A former adviser to President George W. Bush and John McCain's 2008 presidential campaign says the campaigns and their candidates will focus on three things heading into tonight's debate: substance, strategy and style.
Nicolle Wallace, now an ABC News contributor, knows a little something about prepping candidates for debates. She was closely involved with prepping vice presidential nominee Sarah Palin for her debate against future Vice President Joe Biden.
A little bit of stage fright can set in, says Wallace, and candidates know that in 90 minutes they have to accomplish a lot for their campaigns and political futures. To thoroughly prepare candidates on substance, aides come armed with "massive briefing books that are prepared to brief these guys on their own records," says Wallace.
When it comes to strategy, adds Wallace, both candidates will look for ways to go after their opponent.
Style could be the trickier category for which to prepare.

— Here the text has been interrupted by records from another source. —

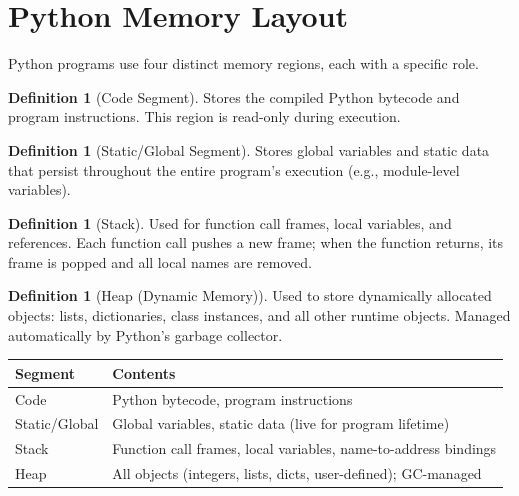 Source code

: \documentclass[11pt, a4paper, notitlepage]{report}
\theoremstyle{definition}
\newtheorem{definition}[theorem]{Definition}
\theoremstyle{remark}
\theoremstyle{definition}
\begin{document}
\section{Python Memory Layout}
\label{sec:memory-layout}

Python programs use four distinct memory regions, each with a specific role.

\begin{definition}[Code Segment]
Stores the compiled Python bytecode and program instructions. This region is read-only during
execution.
\end{definition}

\begin{definition}[Static/Global Segment]
Stores global variables and static data that persist throughout the entire program's
execution (e.g., module-level variables).
\end{definition}

\begin{definition}[Stack]
Used for function call frames, local variables, and references. Each function call pushes a
new frame; when the function returns, its frame is popped and all local names are removed.
\end{definition}

\begin{definition}[Heap (Dynamic Memory)]
Used to store dynamically allocated objects: lists, dictionaries, class instances, and all
other runtime objects. Managed automatically by Python's garbage collector.
\end{definition}

\begin{keyresult}[title={Memory Layout Summary}]
\begin{center}
\begin{tabularx}{\linewidth}{lX}
\toprule
\textbf{Segment} & \textbf{Contents} \\
\midrule
Code & Python bytecode, program instructions \\
Static/Global & Global variables, static data (live for program lifetime) \\
Stack & Function call frames, local variables, name-to-address bindings \\
Heap & All objects (integers, lists, dicts, user-defined); GC-managed \\
\bottomrule
\end{tabularx}
\end{center}
\end{keyresult}
\end{document}
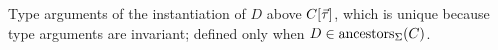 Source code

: Type arguments of the instantiation of $D$ above $C[\seq{\tau}]$, which is unique because type arguments are
invariant; defined only when $D \in \ancestors{\Sigma}(C)$.
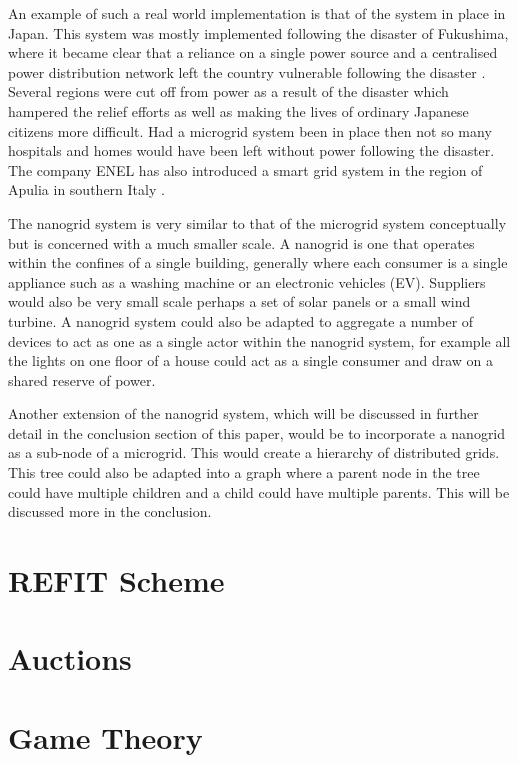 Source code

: \documentclass[a4paper, notitlepage]{report}
\begin{document}
An example of such a real world implementation is that of the system in place in
Japan. This system was mostly implemented following the disaster of Fukushima,
where it became clear that a reliance on a single power source and a centralised
power distribution network left the country vulnerable following the disaster
\cite{japan_microgrids}. Several regions were cut off from power as a result of
the disaster which hampered the relief efforts as well as making the lives of
ordinary Japanese citizens more difficult. Had a microgrid system been in place
then not so many hospitals and homes would have been left without power
following the disaster. The company ENEL has also introduced a smart grid system
in the region of Apulia in southern Italy \cite{sapienza2013enel}.  

The nanogrid system is very similar to that of the microgrid system conceptually
but is concerned with a much smaller scale. A nanogrid is one that operates
within the confines of a single building, generally where each consumer is a
single appliance such as a washing machine or an electronic vehicles (EV).
Suppliers would also be very small scale perhaps a set of solar panels or a
small wind turbine. A nanogrid system could also be adapted to aggregate a number
of devices to act as one as a single actor within the nanogrid system, for
example all the lights on one floor of a house could act as a single consumer
and draw on a shared reserve of power.

Another extension of the nanogrid system, which will be discussed in further
detail in the conclusion section of this paper, would be to incorporate a
nanogrid as a sub-node of a microgrid. This would create a hierarchy of
distributed grids. This tree could also be adapted into a graph where a parent
node in the tree could have multiple children and a child could have multiple
parents. This will be discussed more in the conclusion.
\chapter{REFIT Scheme}
\label{sec:org1181de5}
\chapter{Auctions}
\label{sec:orgc17a68d}
\chapter{Game Theory}
\label{sec:orgfc6e072}
\end{document}
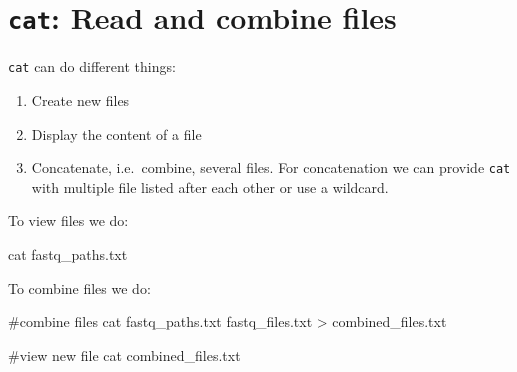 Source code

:\documentclass[
  letterpaper,
  DIV=11,
  numbers=noendperiod]{scrreprt}
\newenvironment{Shaded}{}{}
\newcommand{\CommentTok}[1]{\textcolor[rgb]{0.42,0.45,0.49}{#1}}
\newcommand{\FunctionTok}[1]{\textcolor[rgb]{0.44,0.26,0.76}{#1}}
\newcommand{\NormalTok}[1]{\textcolor[rgb]{0.14,0.16,0.18}{#1}}
\newcommand{\OperatorTok}[1]{\textcolor[rgb]{0.14,0.16,0.18}{#1}}
\providecommand{\tightlist}{%
  \setlength{\itemsep}{0pt}\setlength{\parskip}{0pt}}\usepackage{longtable,booktabs,array}
\begin{document}
\section{\texorpdfstring{\texttt{cat}: Read and combine
files}{cat: Read and combine files}}\label{cat-read-and-combine-files}

\texttt{cat} can do different things:

\begin{enumerate}
\def\labelenumi{\arabic{enumi}.}
\tightlist
\item
  Create new files
\item
  Display the content of a file
\item
  Concatenate, i.e.~combine, several files. For concatenation we can
  provide \texttt{cat} with multiple file listed after each other or use
  a wildcard.
\end{enumerate}

To view files we do:

\begin{Shaded}
\begin{Highlighting}[]
\FunctionTok{cat}\NormalTok{ fastq\_paths.txt}
\end{Highlighting}
\end{Shaded}

To combine files we do:

\begin{Shaded}
\begin{Highlighting}[]
\CommentTok{\#combine files }
\FunctionTok{cat}\NormalTok{ fastq\_paths.txt fastq\_files.txt }\OperatorTok{\textgreater{}}\NormalTok{ combined\_files.txt}

\CommentTok{\#view new file }
\FunctionTok{cat}\NormalTok{ combined\_files.txt}
\end{Highlighting}
\end{Shaded}
\end{document}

Candidates have to look for "the grace points, the humor, you know: How do you leave yourself open for those moments?" says Wallace.
One thing the campaigns seem to be paying less attention to is the importance of fact checkers.
"We used to live and die by FactCheck.org," says Wallace. "This is the first election cycle I've seen where it does not seem to matter much."
That could be good news for both candidates at tonight's debate because both President Obama and Republican presidential nominee Mitt Romney have been known to stretch the truth in ads and on the campaign trail.